**Action item**
Find the line containing "1. [redux ⭐](https://github.com/reactjs/redux)" in the entries below. Restate it and each line after it, word for word, up to and including the line containing "- [fluxxor](https://github.com/BinaryMuse/fluxxor) - Flux".

++++ Records provided ++++

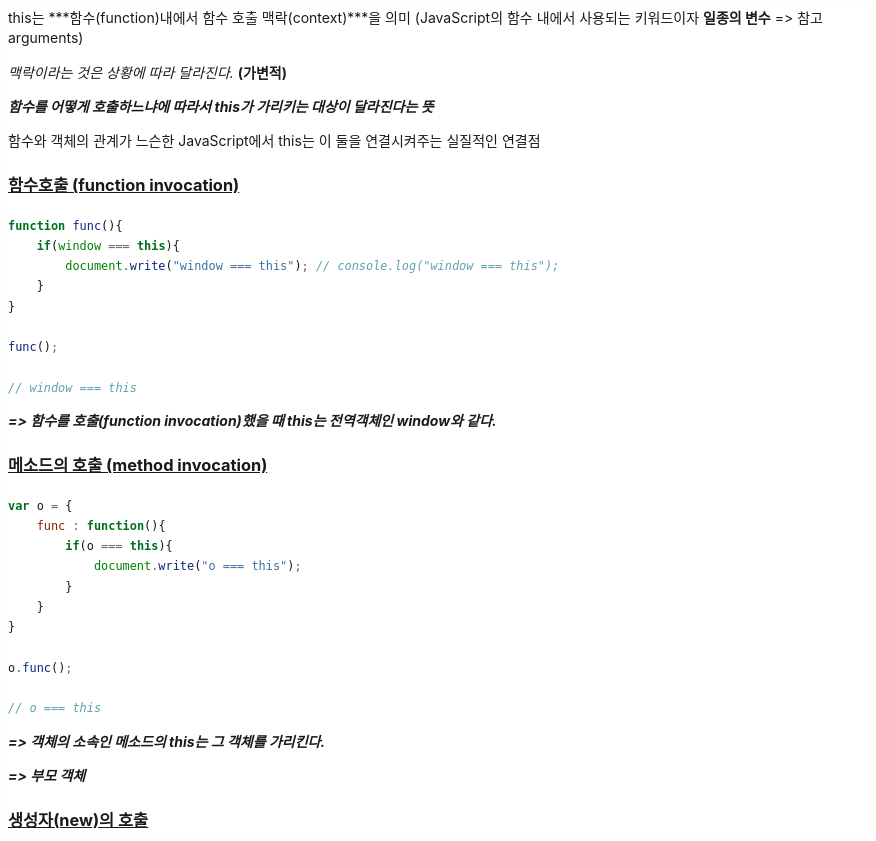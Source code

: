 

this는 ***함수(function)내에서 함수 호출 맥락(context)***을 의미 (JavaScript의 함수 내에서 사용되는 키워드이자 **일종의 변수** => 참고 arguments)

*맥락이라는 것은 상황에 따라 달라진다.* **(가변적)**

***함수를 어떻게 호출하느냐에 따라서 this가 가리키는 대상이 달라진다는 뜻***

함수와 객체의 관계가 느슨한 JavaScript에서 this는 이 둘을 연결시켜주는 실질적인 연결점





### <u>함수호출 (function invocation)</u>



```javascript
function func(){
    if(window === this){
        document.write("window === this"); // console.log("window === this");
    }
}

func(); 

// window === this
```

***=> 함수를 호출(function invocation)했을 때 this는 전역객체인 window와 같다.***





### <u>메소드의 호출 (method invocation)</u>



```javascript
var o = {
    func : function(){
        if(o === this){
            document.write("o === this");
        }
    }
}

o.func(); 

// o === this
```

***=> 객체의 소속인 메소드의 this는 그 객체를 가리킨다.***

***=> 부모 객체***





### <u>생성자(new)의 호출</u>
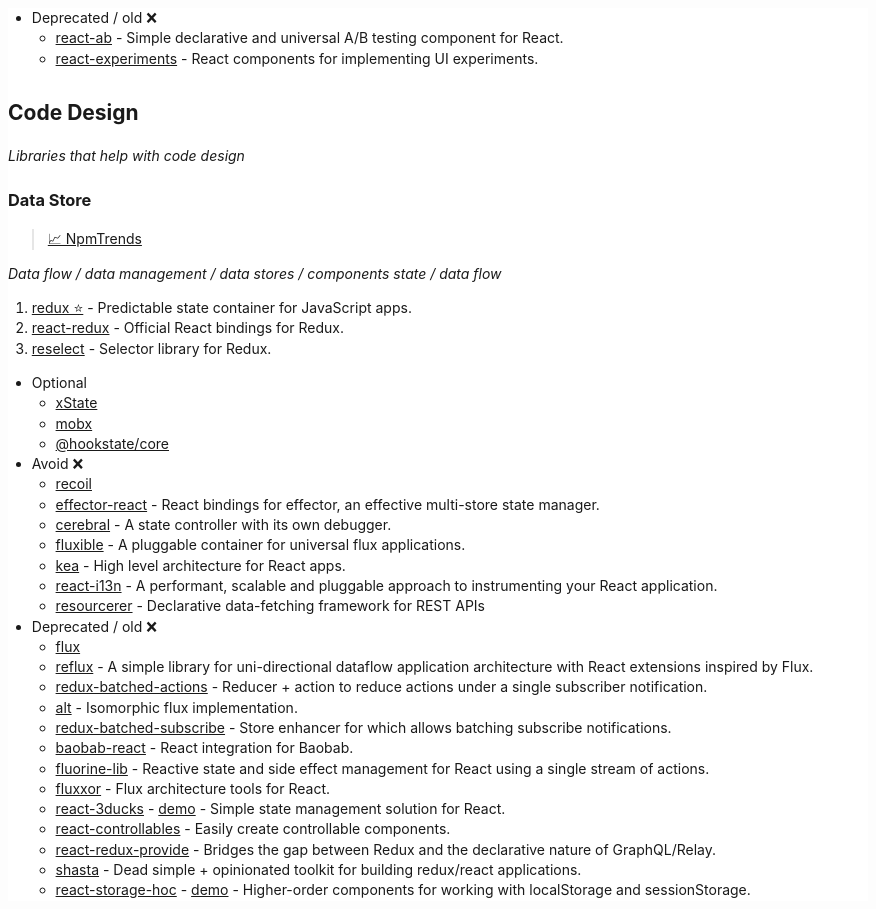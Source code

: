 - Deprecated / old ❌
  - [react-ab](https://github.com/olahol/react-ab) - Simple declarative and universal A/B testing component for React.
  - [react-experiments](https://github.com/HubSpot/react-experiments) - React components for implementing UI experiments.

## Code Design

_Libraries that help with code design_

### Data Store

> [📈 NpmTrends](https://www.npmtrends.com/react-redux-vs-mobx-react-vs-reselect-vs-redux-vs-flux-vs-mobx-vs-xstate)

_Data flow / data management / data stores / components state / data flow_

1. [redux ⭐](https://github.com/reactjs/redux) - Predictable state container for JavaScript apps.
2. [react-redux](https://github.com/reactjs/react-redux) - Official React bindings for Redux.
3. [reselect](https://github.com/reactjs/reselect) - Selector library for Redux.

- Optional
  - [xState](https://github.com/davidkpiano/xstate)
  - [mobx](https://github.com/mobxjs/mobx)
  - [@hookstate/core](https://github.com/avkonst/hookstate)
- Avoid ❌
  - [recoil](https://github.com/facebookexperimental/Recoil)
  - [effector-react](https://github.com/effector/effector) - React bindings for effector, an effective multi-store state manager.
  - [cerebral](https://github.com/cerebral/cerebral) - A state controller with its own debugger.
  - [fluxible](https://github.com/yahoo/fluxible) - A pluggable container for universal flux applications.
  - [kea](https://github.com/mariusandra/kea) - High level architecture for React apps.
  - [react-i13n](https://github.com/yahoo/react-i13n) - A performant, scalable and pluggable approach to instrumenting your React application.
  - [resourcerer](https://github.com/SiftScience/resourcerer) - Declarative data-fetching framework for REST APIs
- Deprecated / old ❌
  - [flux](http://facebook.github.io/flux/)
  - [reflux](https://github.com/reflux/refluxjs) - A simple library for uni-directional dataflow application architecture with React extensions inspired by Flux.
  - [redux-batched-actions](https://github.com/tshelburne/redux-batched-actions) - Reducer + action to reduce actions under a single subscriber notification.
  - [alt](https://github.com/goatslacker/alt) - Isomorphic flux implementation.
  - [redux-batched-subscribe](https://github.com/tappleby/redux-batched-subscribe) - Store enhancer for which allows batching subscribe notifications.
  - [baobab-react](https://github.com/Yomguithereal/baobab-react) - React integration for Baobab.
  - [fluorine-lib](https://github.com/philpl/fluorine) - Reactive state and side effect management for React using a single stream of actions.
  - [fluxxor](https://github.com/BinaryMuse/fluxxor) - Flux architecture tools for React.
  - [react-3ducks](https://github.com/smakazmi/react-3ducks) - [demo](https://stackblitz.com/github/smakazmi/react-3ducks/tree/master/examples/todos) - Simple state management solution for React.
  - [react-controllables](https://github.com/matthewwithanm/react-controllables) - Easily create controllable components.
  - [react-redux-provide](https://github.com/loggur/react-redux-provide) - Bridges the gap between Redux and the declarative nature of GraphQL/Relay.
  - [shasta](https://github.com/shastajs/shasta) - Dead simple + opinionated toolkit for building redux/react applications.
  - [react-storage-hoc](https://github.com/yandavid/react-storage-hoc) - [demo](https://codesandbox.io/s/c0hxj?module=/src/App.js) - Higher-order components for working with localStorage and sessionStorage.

++++
++++ Records provided ++++

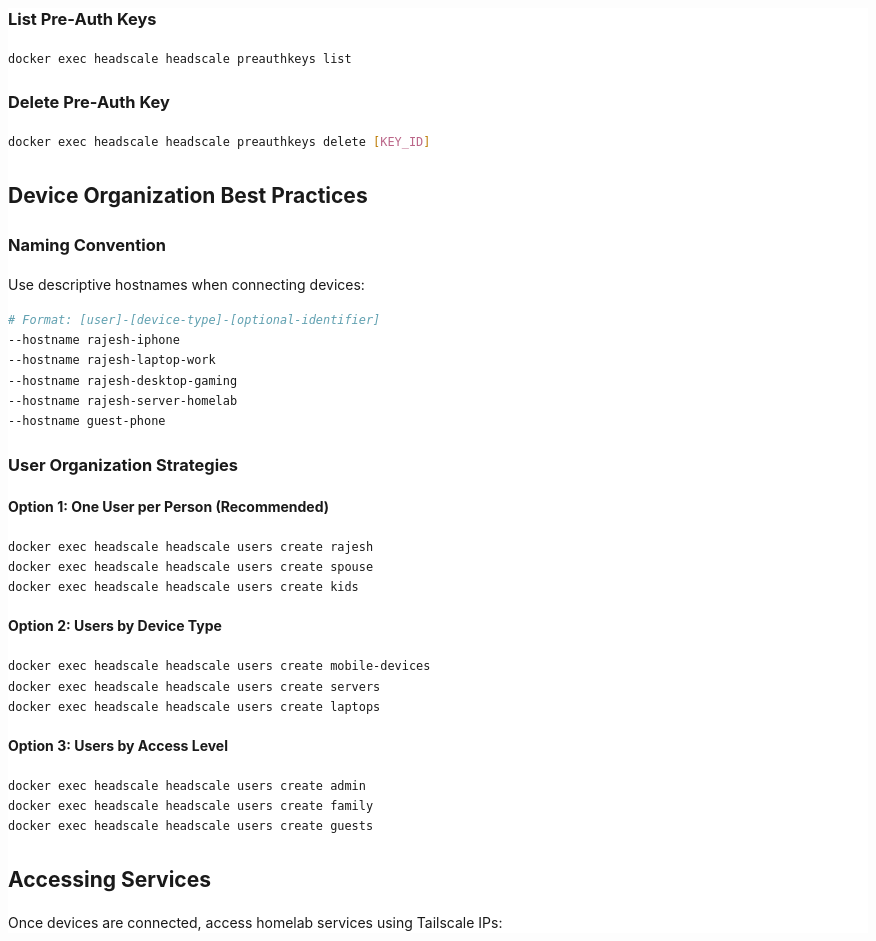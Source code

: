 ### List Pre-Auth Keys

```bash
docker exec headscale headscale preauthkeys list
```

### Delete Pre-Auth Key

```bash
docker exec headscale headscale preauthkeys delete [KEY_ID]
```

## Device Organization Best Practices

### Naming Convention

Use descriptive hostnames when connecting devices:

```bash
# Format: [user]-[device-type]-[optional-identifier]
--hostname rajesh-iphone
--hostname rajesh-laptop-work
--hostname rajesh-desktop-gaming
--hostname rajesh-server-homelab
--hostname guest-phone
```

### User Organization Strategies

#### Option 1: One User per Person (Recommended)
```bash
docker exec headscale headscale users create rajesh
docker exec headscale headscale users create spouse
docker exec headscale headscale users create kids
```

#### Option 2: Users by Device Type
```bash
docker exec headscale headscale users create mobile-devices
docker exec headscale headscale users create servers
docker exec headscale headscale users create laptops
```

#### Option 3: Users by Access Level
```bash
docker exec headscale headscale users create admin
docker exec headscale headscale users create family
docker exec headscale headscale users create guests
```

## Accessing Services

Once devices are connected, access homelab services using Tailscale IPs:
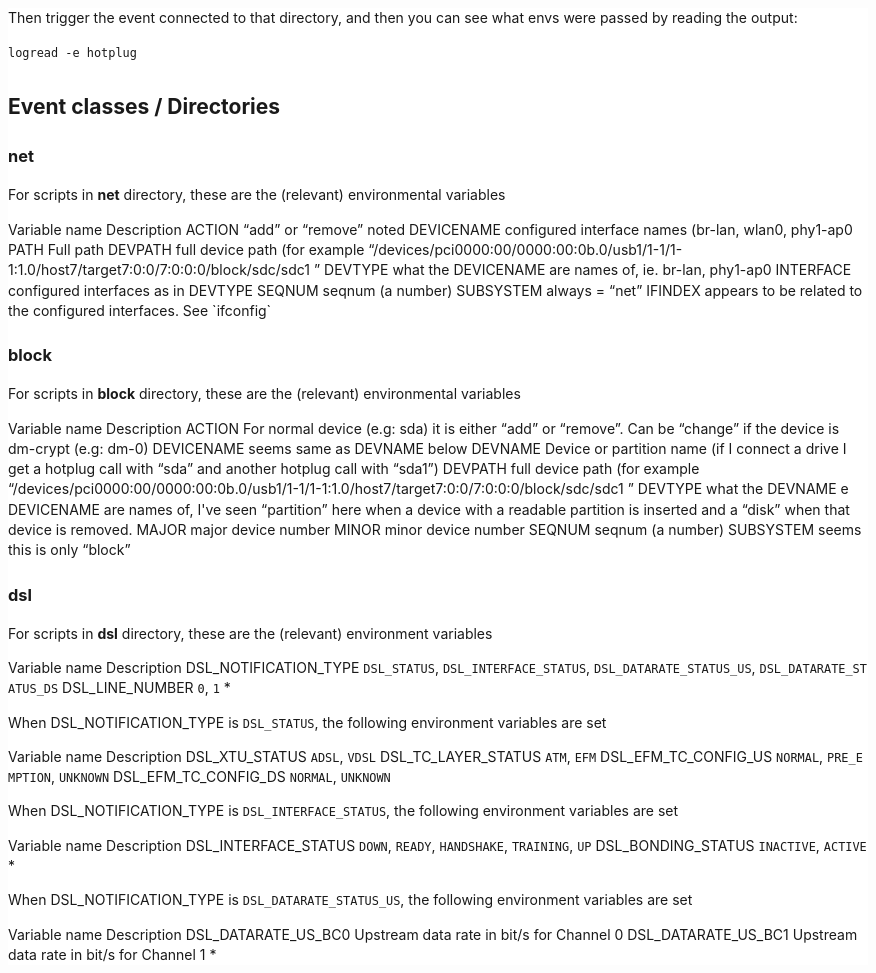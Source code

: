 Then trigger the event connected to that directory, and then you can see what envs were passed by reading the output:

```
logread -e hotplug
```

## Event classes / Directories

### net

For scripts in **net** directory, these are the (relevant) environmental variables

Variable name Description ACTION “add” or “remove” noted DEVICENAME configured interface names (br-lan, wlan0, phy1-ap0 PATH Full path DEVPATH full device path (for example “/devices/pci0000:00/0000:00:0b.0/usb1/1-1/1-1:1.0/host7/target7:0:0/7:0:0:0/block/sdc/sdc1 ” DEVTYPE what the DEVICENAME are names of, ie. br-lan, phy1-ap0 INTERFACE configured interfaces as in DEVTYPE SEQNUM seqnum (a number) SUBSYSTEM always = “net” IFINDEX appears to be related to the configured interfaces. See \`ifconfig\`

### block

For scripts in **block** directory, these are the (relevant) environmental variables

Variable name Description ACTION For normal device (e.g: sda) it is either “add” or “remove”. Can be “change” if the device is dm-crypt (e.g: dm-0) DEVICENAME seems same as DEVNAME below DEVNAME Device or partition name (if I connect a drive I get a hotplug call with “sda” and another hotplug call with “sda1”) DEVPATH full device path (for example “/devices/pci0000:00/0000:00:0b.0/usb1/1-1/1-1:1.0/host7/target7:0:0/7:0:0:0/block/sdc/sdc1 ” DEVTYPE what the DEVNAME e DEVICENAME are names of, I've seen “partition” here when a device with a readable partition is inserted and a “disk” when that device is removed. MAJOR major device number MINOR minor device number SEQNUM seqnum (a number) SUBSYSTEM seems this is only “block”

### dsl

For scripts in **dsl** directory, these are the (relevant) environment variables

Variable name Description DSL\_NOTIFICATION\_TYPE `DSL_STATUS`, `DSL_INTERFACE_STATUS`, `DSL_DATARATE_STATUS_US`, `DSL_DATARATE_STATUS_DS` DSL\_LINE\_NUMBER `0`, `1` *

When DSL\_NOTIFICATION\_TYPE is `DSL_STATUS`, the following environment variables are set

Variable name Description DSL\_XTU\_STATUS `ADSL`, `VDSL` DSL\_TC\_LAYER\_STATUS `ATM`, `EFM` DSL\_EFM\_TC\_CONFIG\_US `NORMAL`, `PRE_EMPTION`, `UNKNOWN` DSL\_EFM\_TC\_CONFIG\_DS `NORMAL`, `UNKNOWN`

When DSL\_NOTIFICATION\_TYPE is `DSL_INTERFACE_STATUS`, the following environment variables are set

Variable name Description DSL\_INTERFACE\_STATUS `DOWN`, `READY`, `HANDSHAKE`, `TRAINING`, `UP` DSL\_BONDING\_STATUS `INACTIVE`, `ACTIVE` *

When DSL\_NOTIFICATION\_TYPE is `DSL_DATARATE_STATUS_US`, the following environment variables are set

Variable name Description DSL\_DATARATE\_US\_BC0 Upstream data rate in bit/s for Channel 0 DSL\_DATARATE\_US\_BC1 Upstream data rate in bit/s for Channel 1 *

++++

**Final answer**
1. [redux ⭐](https://github.com/reactjs/redux) - Predictable state container for JavaScript apps.
2. [react-redux](https://github.com/reactjs/react-redux) - Official React bindings for Redux.
3. [reselect](https://github.com/reactjs/reselect) - Selector library for Redux.

- Optional
  - [xState](https://github.com/davidkpiano/xstate)
  - [mobx](https://github.com/mobxjs/mobx)
  - [@hookstate/core](https://github.com/avkonst/hookstate)
- Avoid ❌
  - [recoil](https://github.com/facebookexperimental/Recoil)
  - [effector-react](https://github.com/effector/effector) - React bindings for effector, an effective multi-store state manager.
  - [cerebral](https://github.com/cerebral/cerebral) - A state controller with its own debugger.
  - [fluxible](https://github.com/yahoo/fluxible) - A pluggable container for universal flux applications.
  - [kea](https://github.com/mariusandra/kea) - High level architecture for React apps.
  - [react-i13n](https://github.com/yahoo/react-i13n) - A performant, scalable and pluggable approach to instrumenting your React application.
  - [resourcerer](https://github.com/SiftScience/resourcerer) - Declarative data-fetching framework for REST APIs
- Deprecated / old ❌
  - [flux](http://facebook.github.io/flux/)
  - [reflux](https://github.com/reflux/refluxjs) - A simple library for uni-directional dataflow application architecture with React extensions inspired by Flux.
  - [redux-batched-actions](https://github.com/tshelburne/redux-batched-actions) - Reducer + action to reduce actions under a single subscriber notification.
  - [alt](https://github.com/goatslacker/alt) - Isomorphic flux implementation.
  - [redux-batched-subscribe](https://github.com/tappleby/redux-batched-subscribe) - Store enhancer for which allows batching subscribe notifications.
  - [baobab-react](https://github.com/Yomguithereal/baobab-react) - React integration for Baobab.
  - [fluorine-lib](https://github.com/philpl/fluorine) - Reactive state and side effect management for React using a single stream of actions.
  - [fluxxor](https://github.com/BinaryMuse/fluxxor) - Flux architecture tools for React.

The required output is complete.